[Aim of the task] Which lines in the records below hold the word "published"? Copy each of them.

::: Data :::

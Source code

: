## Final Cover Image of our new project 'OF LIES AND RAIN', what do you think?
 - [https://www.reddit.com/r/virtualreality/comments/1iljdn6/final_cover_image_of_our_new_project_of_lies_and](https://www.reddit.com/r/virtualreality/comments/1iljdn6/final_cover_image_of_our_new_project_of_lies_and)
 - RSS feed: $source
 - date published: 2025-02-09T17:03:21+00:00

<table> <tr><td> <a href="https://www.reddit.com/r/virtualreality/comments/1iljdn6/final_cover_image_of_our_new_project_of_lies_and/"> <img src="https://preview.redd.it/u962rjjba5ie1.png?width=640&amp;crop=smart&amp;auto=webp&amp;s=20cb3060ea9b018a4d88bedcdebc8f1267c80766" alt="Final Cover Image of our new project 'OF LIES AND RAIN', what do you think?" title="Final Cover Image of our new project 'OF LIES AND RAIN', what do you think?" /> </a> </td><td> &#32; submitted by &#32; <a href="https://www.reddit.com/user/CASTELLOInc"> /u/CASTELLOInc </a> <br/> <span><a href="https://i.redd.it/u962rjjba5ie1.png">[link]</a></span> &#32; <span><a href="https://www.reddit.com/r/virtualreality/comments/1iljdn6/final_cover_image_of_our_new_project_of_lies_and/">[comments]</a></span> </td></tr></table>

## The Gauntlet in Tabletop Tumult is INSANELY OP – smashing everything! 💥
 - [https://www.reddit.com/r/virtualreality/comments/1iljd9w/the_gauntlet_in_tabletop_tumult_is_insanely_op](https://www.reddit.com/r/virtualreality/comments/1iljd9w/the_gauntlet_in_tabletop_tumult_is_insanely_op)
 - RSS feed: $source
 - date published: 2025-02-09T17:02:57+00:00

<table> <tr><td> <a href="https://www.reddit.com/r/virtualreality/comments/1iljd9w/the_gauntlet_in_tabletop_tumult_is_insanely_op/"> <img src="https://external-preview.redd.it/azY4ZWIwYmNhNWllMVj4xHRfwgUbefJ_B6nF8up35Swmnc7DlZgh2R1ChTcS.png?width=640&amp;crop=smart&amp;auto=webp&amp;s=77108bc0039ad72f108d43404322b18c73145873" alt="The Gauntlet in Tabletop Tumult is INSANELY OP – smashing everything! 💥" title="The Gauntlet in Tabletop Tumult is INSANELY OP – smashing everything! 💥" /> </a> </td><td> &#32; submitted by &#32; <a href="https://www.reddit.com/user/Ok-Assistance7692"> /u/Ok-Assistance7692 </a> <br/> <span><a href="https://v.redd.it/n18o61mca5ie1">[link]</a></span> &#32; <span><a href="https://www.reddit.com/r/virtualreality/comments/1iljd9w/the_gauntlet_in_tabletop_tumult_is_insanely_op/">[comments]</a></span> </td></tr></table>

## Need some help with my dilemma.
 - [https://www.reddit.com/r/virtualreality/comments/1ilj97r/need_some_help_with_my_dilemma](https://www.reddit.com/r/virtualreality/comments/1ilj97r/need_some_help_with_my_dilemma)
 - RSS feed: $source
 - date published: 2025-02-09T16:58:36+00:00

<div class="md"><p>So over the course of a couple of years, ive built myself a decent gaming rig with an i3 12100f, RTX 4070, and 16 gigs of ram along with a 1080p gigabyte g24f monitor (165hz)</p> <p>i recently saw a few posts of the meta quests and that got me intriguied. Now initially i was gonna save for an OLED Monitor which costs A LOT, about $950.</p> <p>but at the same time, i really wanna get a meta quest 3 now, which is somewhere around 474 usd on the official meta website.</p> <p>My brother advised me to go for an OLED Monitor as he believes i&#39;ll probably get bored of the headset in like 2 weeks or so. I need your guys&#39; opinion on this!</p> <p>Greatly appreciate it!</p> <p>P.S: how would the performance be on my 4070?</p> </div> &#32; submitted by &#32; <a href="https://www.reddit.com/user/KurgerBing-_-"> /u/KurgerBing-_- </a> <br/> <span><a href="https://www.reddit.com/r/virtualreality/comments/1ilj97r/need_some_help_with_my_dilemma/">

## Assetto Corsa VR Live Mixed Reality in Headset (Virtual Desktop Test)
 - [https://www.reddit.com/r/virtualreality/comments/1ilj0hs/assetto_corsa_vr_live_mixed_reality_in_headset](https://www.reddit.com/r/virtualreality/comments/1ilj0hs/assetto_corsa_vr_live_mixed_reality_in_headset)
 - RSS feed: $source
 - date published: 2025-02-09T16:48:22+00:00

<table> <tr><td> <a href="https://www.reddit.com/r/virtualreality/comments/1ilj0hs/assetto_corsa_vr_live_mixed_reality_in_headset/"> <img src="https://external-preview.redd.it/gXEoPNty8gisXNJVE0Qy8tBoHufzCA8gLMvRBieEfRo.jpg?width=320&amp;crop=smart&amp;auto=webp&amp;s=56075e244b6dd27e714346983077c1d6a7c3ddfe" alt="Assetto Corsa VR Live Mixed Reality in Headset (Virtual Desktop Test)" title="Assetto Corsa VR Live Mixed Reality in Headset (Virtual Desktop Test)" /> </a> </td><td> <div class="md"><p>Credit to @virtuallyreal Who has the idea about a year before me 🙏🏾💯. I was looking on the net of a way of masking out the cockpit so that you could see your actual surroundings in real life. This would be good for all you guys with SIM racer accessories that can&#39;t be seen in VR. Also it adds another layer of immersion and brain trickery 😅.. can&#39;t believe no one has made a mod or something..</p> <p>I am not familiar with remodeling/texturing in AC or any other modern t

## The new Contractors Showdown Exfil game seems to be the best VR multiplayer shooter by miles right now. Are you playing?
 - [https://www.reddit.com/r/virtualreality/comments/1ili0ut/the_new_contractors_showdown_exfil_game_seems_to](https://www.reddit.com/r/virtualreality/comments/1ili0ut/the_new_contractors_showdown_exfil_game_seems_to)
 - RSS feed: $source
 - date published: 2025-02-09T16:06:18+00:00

:::

[Solution to the exercise]
 - date published: 2025-02-09T17:03:21+00:00
 - date published: 2025-02-09T17:02:57+00:00
 - date published: 2025-02-09T16:58:36+00:00
 - date published: 2025-02-09T16:48:22+00:00
 - date published: 2025-02-09T16:06:18+00:00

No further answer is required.